§ What is required
A complete answer includes every line below with the word "อใหม".

§ Stored data
============

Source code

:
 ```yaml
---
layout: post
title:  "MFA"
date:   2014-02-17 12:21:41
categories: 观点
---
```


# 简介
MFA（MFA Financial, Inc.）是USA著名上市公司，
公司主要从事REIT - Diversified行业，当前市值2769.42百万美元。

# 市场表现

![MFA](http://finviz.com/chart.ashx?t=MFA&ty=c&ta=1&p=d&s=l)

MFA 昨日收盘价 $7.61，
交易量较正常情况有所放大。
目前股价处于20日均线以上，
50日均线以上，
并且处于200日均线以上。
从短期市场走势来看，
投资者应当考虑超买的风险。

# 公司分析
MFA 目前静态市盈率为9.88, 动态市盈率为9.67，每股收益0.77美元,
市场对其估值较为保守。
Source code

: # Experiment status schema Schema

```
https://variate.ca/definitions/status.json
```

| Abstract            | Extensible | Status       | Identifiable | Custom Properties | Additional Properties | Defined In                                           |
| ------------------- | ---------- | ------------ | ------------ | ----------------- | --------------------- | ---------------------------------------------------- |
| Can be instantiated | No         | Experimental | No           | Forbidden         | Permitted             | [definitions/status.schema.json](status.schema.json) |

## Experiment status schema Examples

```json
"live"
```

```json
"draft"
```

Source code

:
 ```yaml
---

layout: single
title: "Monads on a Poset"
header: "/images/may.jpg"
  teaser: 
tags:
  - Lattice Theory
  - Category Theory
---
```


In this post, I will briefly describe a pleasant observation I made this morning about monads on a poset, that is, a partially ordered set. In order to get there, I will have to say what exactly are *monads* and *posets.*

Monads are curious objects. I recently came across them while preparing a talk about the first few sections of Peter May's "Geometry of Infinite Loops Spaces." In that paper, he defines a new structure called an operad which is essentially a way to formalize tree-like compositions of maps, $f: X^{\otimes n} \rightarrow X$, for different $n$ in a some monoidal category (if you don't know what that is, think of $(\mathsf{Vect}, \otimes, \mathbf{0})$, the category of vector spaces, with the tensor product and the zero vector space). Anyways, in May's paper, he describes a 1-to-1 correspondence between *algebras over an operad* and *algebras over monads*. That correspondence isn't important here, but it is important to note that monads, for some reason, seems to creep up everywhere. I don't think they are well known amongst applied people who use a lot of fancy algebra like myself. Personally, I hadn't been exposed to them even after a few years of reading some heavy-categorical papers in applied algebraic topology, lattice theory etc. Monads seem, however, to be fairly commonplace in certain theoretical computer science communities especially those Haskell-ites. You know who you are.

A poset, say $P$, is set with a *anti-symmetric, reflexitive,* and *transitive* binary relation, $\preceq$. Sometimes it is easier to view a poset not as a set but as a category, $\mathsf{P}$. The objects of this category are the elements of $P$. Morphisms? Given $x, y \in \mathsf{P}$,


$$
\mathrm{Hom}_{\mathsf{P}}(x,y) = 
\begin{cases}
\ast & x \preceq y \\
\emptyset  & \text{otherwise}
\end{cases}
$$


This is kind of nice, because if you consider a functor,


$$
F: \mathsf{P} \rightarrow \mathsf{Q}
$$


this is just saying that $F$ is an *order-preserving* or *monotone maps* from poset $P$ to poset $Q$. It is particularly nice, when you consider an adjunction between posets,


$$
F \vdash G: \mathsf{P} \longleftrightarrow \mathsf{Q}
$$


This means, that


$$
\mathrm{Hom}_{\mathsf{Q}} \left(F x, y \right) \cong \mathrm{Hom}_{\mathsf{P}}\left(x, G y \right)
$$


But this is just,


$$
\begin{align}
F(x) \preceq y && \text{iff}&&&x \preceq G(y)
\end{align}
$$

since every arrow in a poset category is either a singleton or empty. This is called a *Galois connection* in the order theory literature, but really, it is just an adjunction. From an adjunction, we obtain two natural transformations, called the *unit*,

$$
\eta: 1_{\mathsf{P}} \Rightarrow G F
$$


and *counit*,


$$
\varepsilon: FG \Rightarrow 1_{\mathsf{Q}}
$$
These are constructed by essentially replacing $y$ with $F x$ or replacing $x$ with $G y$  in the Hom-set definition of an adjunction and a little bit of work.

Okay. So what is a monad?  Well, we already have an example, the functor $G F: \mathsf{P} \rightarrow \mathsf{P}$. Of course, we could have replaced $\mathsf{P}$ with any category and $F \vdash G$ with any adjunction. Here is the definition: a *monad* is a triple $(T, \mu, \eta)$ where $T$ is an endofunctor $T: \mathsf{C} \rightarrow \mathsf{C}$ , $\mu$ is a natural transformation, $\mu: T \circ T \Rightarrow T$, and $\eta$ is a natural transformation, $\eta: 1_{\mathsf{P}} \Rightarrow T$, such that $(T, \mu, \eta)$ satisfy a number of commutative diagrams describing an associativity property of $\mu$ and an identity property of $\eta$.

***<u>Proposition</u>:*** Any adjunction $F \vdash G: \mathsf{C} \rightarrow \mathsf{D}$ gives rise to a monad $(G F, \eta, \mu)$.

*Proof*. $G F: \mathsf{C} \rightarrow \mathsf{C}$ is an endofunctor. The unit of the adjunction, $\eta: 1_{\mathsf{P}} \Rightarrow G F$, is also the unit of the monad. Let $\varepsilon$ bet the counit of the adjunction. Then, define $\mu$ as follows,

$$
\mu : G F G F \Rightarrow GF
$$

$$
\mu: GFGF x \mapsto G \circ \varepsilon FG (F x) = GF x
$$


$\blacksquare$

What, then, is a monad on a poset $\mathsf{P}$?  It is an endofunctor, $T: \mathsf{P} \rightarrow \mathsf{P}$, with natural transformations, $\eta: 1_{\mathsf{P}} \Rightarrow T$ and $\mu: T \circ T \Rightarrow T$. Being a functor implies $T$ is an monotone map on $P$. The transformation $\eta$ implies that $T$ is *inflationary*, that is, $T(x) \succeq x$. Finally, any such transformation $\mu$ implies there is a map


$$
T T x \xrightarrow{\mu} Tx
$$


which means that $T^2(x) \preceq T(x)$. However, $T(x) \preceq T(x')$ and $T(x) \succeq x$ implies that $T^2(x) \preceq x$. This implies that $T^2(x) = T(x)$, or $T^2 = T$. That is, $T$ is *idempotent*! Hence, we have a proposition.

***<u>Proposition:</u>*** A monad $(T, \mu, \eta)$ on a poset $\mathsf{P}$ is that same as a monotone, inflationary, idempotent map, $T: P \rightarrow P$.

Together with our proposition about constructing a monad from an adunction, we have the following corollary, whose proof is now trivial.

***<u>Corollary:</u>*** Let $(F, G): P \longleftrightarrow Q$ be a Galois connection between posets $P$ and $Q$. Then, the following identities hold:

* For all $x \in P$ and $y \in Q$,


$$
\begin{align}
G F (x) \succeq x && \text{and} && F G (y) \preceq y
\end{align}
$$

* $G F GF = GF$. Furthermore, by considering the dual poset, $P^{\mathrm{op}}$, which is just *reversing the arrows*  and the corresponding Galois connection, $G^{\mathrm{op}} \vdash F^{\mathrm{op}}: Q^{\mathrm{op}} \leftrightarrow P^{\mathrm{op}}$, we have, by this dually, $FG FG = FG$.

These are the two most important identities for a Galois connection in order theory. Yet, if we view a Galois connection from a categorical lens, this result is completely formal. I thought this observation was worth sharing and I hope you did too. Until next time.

============

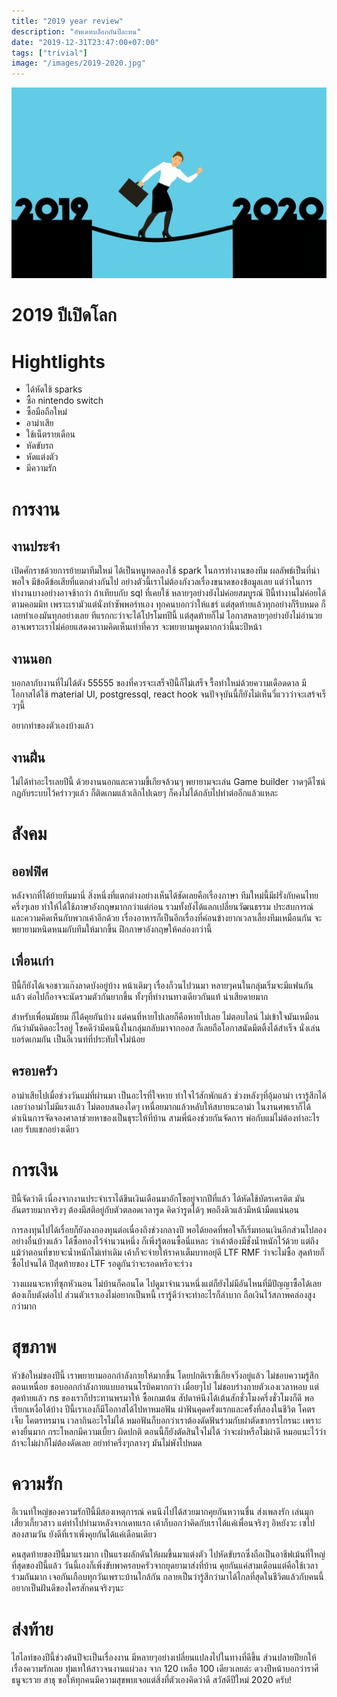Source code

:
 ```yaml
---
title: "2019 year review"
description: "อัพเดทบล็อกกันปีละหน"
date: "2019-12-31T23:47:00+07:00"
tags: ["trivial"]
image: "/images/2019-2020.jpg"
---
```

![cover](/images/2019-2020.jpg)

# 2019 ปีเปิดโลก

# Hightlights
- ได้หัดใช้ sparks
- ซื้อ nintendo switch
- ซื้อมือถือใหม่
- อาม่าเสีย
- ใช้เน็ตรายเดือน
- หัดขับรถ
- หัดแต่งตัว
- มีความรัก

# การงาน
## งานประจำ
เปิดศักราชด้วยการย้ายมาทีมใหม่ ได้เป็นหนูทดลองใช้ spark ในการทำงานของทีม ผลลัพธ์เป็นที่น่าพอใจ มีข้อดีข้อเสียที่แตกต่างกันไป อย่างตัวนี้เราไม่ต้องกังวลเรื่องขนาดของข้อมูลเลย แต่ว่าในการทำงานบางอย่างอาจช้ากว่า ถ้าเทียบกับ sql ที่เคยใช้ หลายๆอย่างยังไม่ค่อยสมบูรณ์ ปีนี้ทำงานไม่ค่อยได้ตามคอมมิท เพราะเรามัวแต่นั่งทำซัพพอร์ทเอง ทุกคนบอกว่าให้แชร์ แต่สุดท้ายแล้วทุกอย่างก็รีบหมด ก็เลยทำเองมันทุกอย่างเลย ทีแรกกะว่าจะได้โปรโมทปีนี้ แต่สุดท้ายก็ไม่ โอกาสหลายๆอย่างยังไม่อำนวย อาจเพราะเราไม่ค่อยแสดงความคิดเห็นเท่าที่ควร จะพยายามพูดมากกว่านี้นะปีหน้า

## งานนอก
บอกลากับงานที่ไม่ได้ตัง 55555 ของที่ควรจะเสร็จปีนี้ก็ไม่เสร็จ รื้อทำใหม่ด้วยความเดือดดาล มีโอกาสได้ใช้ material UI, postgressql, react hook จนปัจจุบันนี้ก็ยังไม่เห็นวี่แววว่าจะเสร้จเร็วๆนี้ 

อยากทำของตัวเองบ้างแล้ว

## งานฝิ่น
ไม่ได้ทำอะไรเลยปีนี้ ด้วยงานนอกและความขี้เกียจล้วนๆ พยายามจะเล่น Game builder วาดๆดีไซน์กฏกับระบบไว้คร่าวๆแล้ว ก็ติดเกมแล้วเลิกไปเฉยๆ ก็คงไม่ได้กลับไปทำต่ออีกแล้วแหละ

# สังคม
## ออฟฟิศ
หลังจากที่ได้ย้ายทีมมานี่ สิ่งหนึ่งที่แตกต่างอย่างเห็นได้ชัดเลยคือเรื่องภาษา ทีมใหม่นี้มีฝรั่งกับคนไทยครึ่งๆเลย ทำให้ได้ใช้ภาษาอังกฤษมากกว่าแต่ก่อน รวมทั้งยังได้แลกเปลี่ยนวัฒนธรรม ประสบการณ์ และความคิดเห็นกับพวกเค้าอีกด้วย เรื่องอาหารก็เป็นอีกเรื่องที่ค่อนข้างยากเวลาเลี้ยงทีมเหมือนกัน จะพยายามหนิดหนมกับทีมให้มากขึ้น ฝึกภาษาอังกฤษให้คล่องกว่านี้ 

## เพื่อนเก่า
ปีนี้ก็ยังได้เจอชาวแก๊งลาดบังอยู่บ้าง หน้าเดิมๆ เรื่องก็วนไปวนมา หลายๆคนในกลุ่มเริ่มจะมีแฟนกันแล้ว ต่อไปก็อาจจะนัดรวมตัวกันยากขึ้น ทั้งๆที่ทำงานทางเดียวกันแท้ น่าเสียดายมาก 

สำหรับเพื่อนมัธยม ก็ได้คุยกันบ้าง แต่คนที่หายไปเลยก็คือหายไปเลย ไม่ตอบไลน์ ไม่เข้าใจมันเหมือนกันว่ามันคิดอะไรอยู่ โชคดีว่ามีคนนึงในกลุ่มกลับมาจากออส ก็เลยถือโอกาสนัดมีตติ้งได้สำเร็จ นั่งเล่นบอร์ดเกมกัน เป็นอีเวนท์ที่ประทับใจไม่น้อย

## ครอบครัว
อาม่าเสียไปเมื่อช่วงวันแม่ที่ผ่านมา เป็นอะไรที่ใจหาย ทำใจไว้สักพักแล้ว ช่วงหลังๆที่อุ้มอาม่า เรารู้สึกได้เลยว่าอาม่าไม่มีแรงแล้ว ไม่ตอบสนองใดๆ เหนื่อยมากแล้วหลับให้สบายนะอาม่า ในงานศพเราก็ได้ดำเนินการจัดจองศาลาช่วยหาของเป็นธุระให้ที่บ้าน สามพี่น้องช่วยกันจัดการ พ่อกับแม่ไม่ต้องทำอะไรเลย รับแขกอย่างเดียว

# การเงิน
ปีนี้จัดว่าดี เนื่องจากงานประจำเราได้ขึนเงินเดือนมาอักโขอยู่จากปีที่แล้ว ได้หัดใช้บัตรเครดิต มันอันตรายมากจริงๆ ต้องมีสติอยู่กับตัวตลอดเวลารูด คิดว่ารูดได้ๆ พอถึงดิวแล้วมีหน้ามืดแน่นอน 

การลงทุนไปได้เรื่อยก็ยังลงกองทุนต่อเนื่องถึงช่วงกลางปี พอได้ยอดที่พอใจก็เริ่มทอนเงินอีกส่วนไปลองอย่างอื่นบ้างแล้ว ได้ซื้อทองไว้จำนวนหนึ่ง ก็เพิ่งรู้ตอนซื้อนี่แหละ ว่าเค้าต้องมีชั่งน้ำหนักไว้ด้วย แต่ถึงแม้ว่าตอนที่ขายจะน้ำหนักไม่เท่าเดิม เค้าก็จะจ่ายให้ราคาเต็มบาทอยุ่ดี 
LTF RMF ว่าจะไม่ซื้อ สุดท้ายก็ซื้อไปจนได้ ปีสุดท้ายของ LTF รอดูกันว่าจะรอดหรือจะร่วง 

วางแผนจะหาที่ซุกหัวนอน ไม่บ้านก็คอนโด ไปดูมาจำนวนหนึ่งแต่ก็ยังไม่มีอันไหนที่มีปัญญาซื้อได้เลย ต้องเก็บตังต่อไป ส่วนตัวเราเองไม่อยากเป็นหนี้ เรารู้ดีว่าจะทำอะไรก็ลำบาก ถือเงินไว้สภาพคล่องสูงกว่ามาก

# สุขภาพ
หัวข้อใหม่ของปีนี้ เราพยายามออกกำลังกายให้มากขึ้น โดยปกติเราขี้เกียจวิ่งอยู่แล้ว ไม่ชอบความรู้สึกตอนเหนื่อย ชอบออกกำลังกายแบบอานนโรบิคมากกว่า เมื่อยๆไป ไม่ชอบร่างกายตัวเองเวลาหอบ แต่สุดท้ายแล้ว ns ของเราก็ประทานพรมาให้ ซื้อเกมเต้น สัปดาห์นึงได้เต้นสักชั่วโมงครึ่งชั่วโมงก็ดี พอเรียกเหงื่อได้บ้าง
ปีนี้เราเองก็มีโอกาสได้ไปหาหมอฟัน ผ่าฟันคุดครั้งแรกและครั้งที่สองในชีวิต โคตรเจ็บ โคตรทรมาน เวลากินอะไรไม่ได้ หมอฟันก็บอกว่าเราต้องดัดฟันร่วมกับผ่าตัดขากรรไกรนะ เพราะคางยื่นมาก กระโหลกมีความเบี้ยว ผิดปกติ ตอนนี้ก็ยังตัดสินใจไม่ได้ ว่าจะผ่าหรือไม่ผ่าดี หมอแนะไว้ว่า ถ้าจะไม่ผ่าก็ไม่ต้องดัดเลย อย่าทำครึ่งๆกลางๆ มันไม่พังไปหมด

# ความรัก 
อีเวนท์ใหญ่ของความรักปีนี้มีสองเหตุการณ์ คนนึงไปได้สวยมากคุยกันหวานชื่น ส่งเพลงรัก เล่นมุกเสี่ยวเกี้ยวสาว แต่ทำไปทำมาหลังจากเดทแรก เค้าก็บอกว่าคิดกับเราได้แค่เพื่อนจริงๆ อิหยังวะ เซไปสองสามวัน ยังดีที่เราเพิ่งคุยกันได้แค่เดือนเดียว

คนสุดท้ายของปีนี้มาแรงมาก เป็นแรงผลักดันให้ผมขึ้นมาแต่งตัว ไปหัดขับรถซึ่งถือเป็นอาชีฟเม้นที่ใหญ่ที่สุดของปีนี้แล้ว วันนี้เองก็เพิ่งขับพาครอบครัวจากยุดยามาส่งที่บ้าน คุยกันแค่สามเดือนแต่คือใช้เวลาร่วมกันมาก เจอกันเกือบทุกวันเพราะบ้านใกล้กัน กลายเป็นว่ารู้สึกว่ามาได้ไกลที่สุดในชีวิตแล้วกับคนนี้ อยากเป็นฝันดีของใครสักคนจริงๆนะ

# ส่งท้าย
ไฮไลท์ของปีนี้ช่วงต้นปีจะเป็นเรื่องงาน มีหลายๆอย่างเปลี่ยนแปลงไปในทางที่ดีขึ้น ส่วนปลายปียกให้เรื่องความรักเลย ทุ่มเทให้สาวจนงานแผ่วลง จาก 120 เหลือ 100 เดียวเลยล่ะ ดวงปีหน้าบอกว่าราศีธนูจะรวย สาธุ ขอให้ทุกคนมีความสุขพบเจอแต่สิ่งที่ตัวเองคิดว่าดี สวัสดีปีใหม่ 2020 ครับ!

============

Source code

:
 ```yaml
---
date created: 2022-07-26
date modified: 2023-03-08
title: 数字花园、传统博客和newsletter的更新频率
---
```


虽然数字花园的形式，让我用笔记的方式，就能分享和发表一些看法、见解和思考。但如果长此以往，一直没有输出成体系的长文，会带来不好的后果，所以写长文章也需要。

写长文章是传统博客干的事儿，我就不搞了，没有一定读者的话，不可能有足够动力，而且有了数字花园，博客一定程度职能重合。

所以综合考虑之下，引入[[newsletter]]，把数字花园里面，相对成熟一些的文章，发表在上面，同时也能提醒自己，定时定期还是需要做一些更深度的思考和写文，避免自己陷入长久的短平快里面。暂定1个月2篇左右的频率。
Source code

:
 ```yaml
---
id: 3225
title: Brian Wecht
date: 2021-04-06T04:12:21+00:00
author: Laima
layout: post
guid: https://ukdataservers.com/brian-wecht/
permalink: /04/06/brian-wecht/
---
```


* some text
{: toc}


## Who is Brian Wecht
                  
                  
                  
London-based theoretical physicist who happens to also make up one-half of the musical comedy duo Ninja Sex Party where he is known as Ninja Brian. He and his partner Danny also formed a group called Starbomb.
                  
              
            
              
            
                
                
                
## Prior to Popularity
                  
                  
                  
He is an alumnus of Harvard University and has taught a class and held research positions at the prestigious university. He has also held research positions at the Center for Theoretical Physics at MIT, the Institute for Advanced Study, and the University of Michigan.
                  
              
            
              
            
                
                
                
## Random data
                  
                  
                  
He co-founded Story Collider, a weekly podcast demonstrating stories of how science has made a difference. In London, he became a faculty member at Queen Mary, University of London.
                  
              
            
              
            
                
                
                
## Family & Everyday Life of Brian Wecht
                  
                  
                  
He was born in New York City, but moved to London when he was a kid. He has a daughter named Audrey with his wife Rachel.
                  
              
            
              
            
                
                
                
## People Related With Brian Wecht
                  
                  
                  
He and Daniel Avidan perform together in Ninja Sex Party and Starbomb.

============

§ Solved problem
- ซื้อมือถือใหม่
หัวข้อใหม่ของปีนี้ เราพยายามออกกำลังกายให้มากขึ้น โดยปกติเราขี้เกียจวิ่งอยู่แล้ว ไม่ชอบความรู้สึกตอนเหนื่อย ชอบออกกำลังกายแบบอานนโรบิคมากกว่า เมื่อยๆไป ไม่ชอบร่างกายตัวเองเวลาหอบ แต่สุดท้ายแล้ว ns ของเราก็ประทานพรมาให้ ซื้อเกมเต้น สัปดาห์นึงได้เต้นสักชั่วโมงครึ่งชั่วโมงก็ดี พอเรียกเหงื่อได้บ้าง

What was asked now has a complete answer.